7. Analysis of Custody and Access
[66] In the case of Ffrench v. Williams, Justice Sherr thoroughly reviewed the legal principles in parenting cases when one parent is subject to a deportation order as follows:
(a) There must be a genuine lis for the court to exercise its jurisdiction to make a custody or access order.
(b) There must be a genuine lis for the court to exercise its jurisdiction to make a non-removal order.
(c) The family law process should not be used for the sole purpose of frustrating the deportation of persons who have been ordered removed from Canada pursuant to the relevant immigration legislation.
(d) Non-removal orders are not to be made lightly.
(e) Each case must be carefully examined on its facts.
[67] In this case, there is a genuine issue between the parties with respect to what custody and access arrangements are in the child's best interests.
[68] Both parents have a close relationship with the child. This child, as with most children, requires both parents to be involved to ensure that all of her emotional, psychological, social and physical needs are met.
[69] The mother's immigration appeals and H & C application may be granted. If not, she will be allowed to apply to re-enter Canada within one year. No evidence was presented by the mother about how easy or difficult this may be if the child remains in Canada. The mother could have filed an affidavit from her immigration counsel to explain her options and the likelihood of the success of her pending legal proceedings or provided a copy of her various immigration motions, applications and appeals.
[70] The parties both come from similar cultural backgrounds as does the father's spouse. The mother is raising the child as a Christian and the father has no objection to this. The parties were able to make arrangements for a parenting schedule before the court proceedings and they entered into a consent temporary order once the case was before the court. There is no evidence of any serious conflicts or different views or philosophies about raising a child. Both parents want the child to have every opportunity for good health care, a good education and opportunities to enjoy various activities. The mother is fighting extremely hard to stay in Canada to provide those opportunities for this child.

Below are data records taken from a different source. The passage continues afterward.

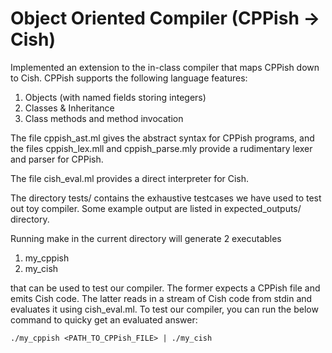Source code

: # Object Oriented Compiler (CPPish -> Cish)

Implemented an extension to the in-class compiler that maps CPPish down to Cish. CPPish supports the following language features: 
1. Objects (with named fields storing integers)
2. Classes & Inheritance
3. Class methods and method invocation

The file cppish_ast.ml gives the abstract syntax for CPPish programs, and the files cppish_lex.mll and cppish_parse.mly provide a rudimentary lexer and parser for CPPish. 

The file cish_eval.ml provides a direct interpreter for Cish.

The directory tests/ contains the exhaustive testcases we have used to test out toy compiler. Some example output are listed in expected_outputs/ directory.

Running make in the current directory will generate 2 executables 
1. my_cppish 
2. my_cish 

that can be used to test our compiler. The former expects a CPPish file and emits Cish code. The latter reads in a stream of Cish code from stdin and evaluates it using cish_eval.ml. To test our compiler, you can run the below command to quicky get an evaluated answer:

`./my_cppish <PATH_TO_CPPish_FILE> | ./my_cish`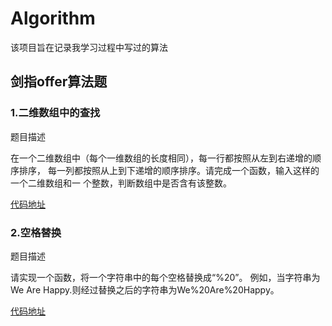 # Algorithm

该项目旨在记录我学习过程中写过的算法

## 剑指offer算法题

### 1.二维数组中的查找

题目描述

在一个二维数组中（每个一维数组的长度相同），每一行都按照从左到右递增的顺序排序，
每一列都按照从上到下递增的顺序排序。请完成一个函数，输入这样的一个二维数组和一
个整数，判断数组中是否含有该整数。

[代码地址](https://github.com/gyhdx/Algorithm/blob/master/src/wf/jianzhi_offer/%E4%BA%8C%E7%BB%B4%E6%95%B0%E7%BB%84%E4%B8%AD%E6%9F%A5%E6%89%BE.java) 


### 2.空格替换

题目描述

请实现一个函数，将一个字符串中的每个空格替换成“%20”。
例如，当字符串为We Are Happy.则经过替换之后的字符串为We%20Are%20Happy。

[代码地址](https://github.com/gyhdx/Algorithm/blob/master/src/wf/jianzhi_offer/%E6%9B%BF%E6%8D%A2%E7%A9%BA%E6%A0%BC.java) 

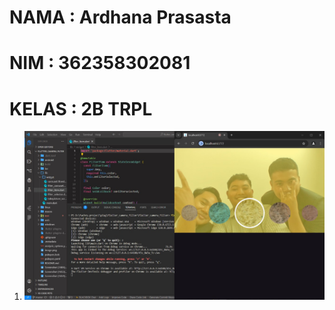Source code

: # NAMA  : Ardhana Prasasta
# NIM   : 362358302081
# KELAS : 2B TRPL

1. ![alt text](<WhatsApp Image 2024-11-11 at 11.26.50_5dc3122e.jpg>)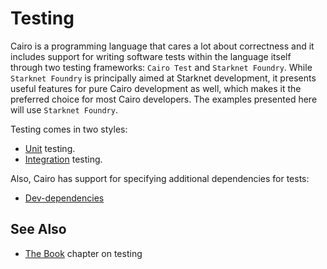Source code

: # Testing

Cairo is a programming language that cares a lot about correctness and it includes support for
writing software tests within the language itself through two testing frameworks: `Cairo Test`
and `Starknet Foundry`. While `Starknet Foundry` is principally aimed at Starknet development, it
presents useful features for pure Cairo development as well, which makes it the preferred choice for
most Cairo developers. The examples presented here will use `Starknet Foundry`.

Testing comes in two styles:

- [Unit][unit] testing.
- [Integration][integration] testing.

Also, Cairo has support for specifying additional dependencies for tests:

- [Dev-dependencies][dev-dependencies]

## See Also

- [The Book][book-testing] chapter on testing

[unit]: testing/unit_testing.md
[integration]: testing/integration_testing.md
[dev-dependencies]: testing/dev_dependencies.md
[book-testing]: https://book.cairo-lang.org/ch10-00-testing-cairo-programs.html
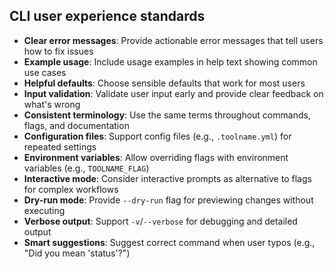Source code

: ## CLI user experience standards

- **Clear error messages**: Provide actionable error messages that tell users how to fix issues
- **Example usage**: Include usage examples in help text showing common use cases
- **Helpful defaults**: Choose sensible defaults that work for most users
- **Input validation**: Validate user input early and provide clear feedback on what's wrong
- **Consistent terminology**: Use the same terms throughout commands, flags, and documentation
- **Configuration files**: Support config files (e.g., `.toolname.yml`) for repeated settings
- **Environment variables**: Allow overriding flags with environment variables (e.g., `TOOLNAME_FLAG`)
- **Interactive mode**: Consider interactive prompts as alternative to flags for complex workflows
- **Dry-run mode**: Provide `--dry-run` flag for previewing changes without executing
- **Verbose output**: Support `-v`/`--verbose` for debugging and detailed output
- **Smart suggestions**: Suggest correct command when user typos (e.g., "Did you mean 'status'?")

[71] The Ontario Court of Appeal in Kaplanis v. Kaplanis set out the following principles in determining whether or not a joint custody order is appropriate:
There must be evidence of historical communication between the parents and appropriate communication between them.

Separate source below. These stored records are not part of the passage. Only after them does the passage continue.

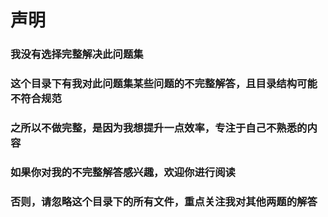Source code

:# 声明  
### 我没有选择完整解决此问题集  
### 这个目录下有我对此问题集某些问题的不完整解答，且目录结构可能不符合规范  
### 之所以不做完整，是因为我想提升一点效率，专注于自己不熟悉的内容  
### 如果你对我的不完整解答感兴趣，欢迎你进行阅读  
### 否则，请忽略这个目录下的所有文件，重点关注我对其他两题的解答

It cannot be ordered in the hope that it will improve their communication.
Just because both parents are fit does not mean that joint custody should be ordered.

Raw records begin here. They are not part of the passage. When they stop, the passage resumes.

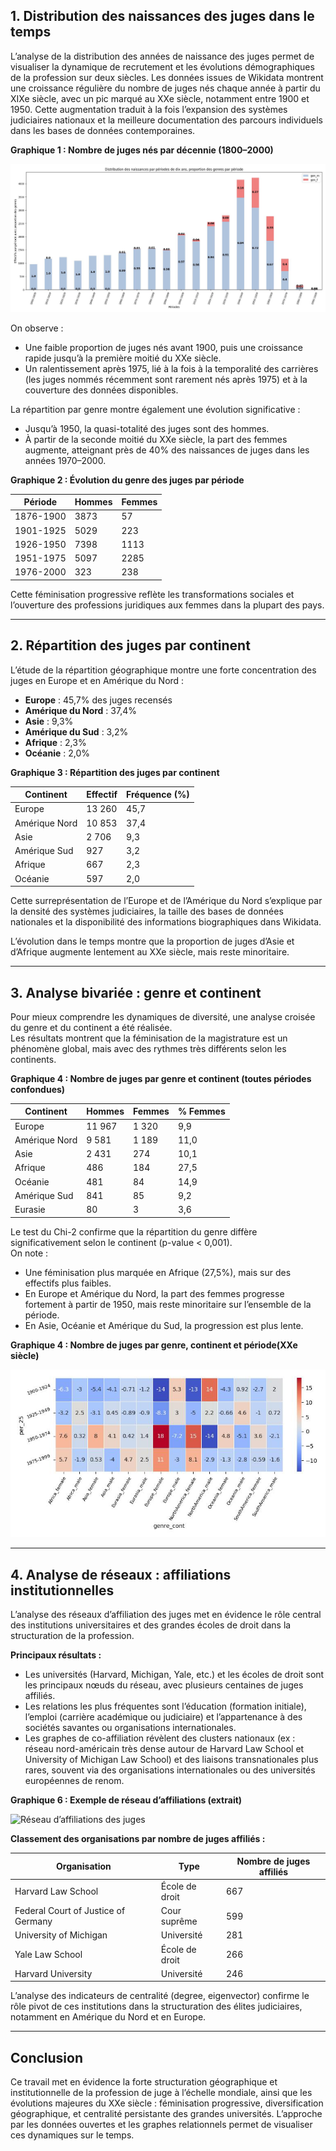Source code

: ## 1. Distribution des naissances des juges dans le temps

L’analyse de la distribution des années de naissance des juges permet de visualiser la dynamique de recrutement et les évolutions démographiques de la profession sur deux siècles. Les données issues de Wikidata montrent une croissance régulière du nombre de juges nés chaque année à partir du XIXe siècle, avec un pic marqué au XXe siècle, notamment entre 1900 et 1950. Cette augmentation traduit à la fois l’expansion des systèmes judiciaires nationaux et la meilleure documentation des parcours individuels dans les bases de données contemporaines.

**Graphique 1 : Nombre de juges nés par décennie (1800–2000)**

![Distribution des naissances par décennie](https://github.com/TanguyGodat/Judges/blob/main/images/naissances_distribution_10ans_genre.jpg)

On observe :
- Une faible proportion de juges nés avant 1900, puis une croissance rapide jusqu’à la première moitié du XXe siècle.
- Un ralentissement après 1975, lié à la fois à la temporalité des carrières (les juges nommés récemment sont rarement nés après 1975) et à la couverture des données disponibles.

La répartition par genre montre également une évolution significative :
- Jusqu’à 1950, la quasi-totalité des juges sont des hommes.
- À partir de la seconde moitié du XXe siècle, la part des femmes augmente, atteignant près de 40% des naissances de juges dans les années 1970–2000.

**Graphique 2 : Évolution du genre des juges par période**

| Période      | Hommes | Femmes |
|--------------|--------|--------|
| 1876-1900    | 3873   | 57     |
| 1901-1925    | 5029   | 223    |
| 1926-1950    | 7398   | 1113   |
| 1951-1975    | 5097   | 2285   |
| 1976-2000    | 323    | 238    |

Cette féminisation progressive reflète les transformations sociales et l’ouverture des professions juridiques aux femmes dans la plupart des pays.

---

## 2. Répartition des juges par continent

L’étude de la répartition géographique montre une forte concentration des juges en Europe et en Amérique du Nord :  
- **Europe** : 45,7% des juges recensés
- **Amérique du Nord** : 37,4%
- **Asie** : 9,3%
- **Amérique du Sud** : 3,2%
- **Afrique** : 2,3%
- **Océanie** : 2,0%

**Graphique 3 : Répartition des juges par continent**

| Continent      | Effectif | Fréquence (%)|
|----------------|----------|--------------|
| Europe         | 13 260   | 45,7         |
| Amérique Nord  | 10 853   | 37,4         |
| Asie           | 2 706    | 9,3          |
| Amérique Sud   | 927      | 3,2          |
| Afrique        | 667      | 2,3          |
| Océanie        | 597      | 2,0          |

Cette surreprésentation de l’Europe et de l’Amérique du Nord s’explique par la densité des systèmes judiciaires, la taille des bases de données nationales et la disponibilité des informations biographiques dans Wikidata.

L’évolution dans le temps montre que la proportion de juges d’Asie et d’Afrique augmente lentement au XXe siècle, mais reste minoritaire.

---

## 3. Analyse bivariée : genre et continent

Pour mieux comprendre les dynamiques de diversité, une analyse croisée du genre et du continent a été réalisée.  
Les résultats montrent que la féminisation de la magistrature est un phénomène global, mais avec des rythmes très différents selon les continents.

**Graphique 4 : Nombre de juges par genre et continent (toutes périodes confondues)**

| Continent      | Hommes | Femmes | % Femmes |
|----------------|--------|--------|----------|
| Europe         | 11 967 | 1 320  | 9,9      |
| Amérique Nord  | 9 581  | 1 189  | 11,0     |
| Asie           | 2 431  | 274    | 10,1     |
| Afrique        | 486    | 184    | 27,5     |
| Océanie        | 481    | 84     | 14,9     |
| Amérique Sud   | 841    | 85     | 9,2      |
| Eurasie        | 80     | 3      | 3,6      |

Le test du Chi-2 confirme que la répartition du genre diffère significativement selon le continent (p-value < 0,001).  
On note :
- Une féminisation plus marquée en Afrique (27,5%), mais sur des effectifs plus faibles.
- En Europe et Amérique du Nord, la part des femmes progresse fortement à partir de 1950, mais reste minoritaire sur l’ensemble de la période.
- En Asie, Océanie et Amérique du Sud, la progression est plus lente.

**Graphique 4 : Nombre de juges par genre, continent et période(XXe siècle)**

![Proportion de juges par genre, continent et période](https://github.com/TanguyGodat/Judges/blob/main/images/gen_continent_bivariee.jpg)

---

## 4. Analyse de réseaux : affiliations institutionnelles

L’analyse des réseaux d’affiliation des juges met en évidence le rôle central des institutions universitaires et des grandes écoles de droit dans la structuration de la profession.

**Principaux résultats :**
- Les universités (Harvard, Michigan, Yale, etc.) et les écoles de droit sont les principaux nœuds du réseau, avec plusieurs centaines de juges affiliés.
- Les relations les plus fréquentes sont l’éducation (formation initiale), l’emploi (carrière académique ou judiciaire) et l’appartenance à des sociétés savantes ou organisations internationales.
- Les graphes de co-affiliation révèlent des clusters nationaux (ex : réseau nord-américain très dense autour de Harvard Law School et University of Michigan Law School) et des liaisons transnationales plus rares, souvent via des organisations internationales ou des universités européennes de renom.

**Graphique 6 : Exemple de réseau d’affiliations (extrait)**

![Réseau d’affiliations des juges](https://github.com/TanguyGodat/Judges/blob/main/images/biggest_bipartite_component_test.svg)

**Classement des organisations par nombre de juges affiliés :**

| Organisation                         | Type                   | Nombre de juges affiliés |
|--------------------------------------|------------------------|--------------------------|
| Harvard Law School                   | École de droit         | 667                      |
| Federal Court of Justice of Germany  | Cour suprême           | 599                      |
| University of Michigan               | Université             | 281                      |
| Yale Law School                      | École de droit         | 266                      |
| Harvard University                   | Université             | 246                      |

L’analyse des indicateurs de centralité (degree, eigenvector) confirme le rôle pivot de ces institutions dans la structuration des élites judiciaires, notamment en Amérique du Nord et en Europe.

---

## Conclusion

Ce travail met en évidence la forte structuration géographique et institutionnelle de la profession de juge à l’échelle mondiale, ainsi que les évolutions majeures du XXe siècle : féminisation progressive, diversification géographique, et centralité persistante des grandes universités. L’approche par les données ouvertes et les graphes relationnels permet de visualiser ces dynamiques sur le temps.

The fact that one parent professes an inability to communicate does not preclude an order for joint custody.
No matter how detailed the custody order, there will always be gaps and unexpected situations and, when they arise, they must be able to be addressed on an ongoing basis.
The younger the child, the more important communication is.
[72] Courts do not expect perfect communication, but only that a reasonable measure of communication and co-operation is in place and achievable in the future, so that the best interests of the child can be ensured on an ongoing basis. The historical ability of the parents to parent prior to the separation and after the separation but prior to court proceedings can be a good indication if the parents will be able to co-operatively parent after the litigation is over.
[73] The courts have also considered that even when communication is not perfect, a joint custody order may be necessary where one parent has interfered with the relationship of the other parent with the child. In this case, there is evidence that the mother has not always kept the father advised of her whereabouts and denied the father access. Although some of the mother's conduct and lack of stability may be a result of her uncertain and illegal status in Canada, nevertheless she has deprived the father of contact with the child from time to time. A joint custody order will ensure the father remains involved in the child's life if the mother is permitted to remain in Canada. The mother has been able to stay in this country without any legal status for over seven years and therefore there is also a concern that if she is not able to remain legally she may further resort to illegal means to reside here. It is my experience that a joint custody order will provide the father with a greater ability to obtain information and to obtain assistance from various authorities to locate the child if this should become necessary.
[74] I find that both parties have the ability to communicate and co-operate with respect to decisions regarding the child. However, in the event that the parties are unable to agree on some decisions, it is prudent to make an order that specifies their decision making authority. I find that the mother should be given final decision making authority regarding any medical issues as she has chosen the medical caregivers for the child and has ensured the child's health needs are met. As the mother is more involved in the religious life of the child she should also have final decision making with respect to any issues regarding the child's religious training.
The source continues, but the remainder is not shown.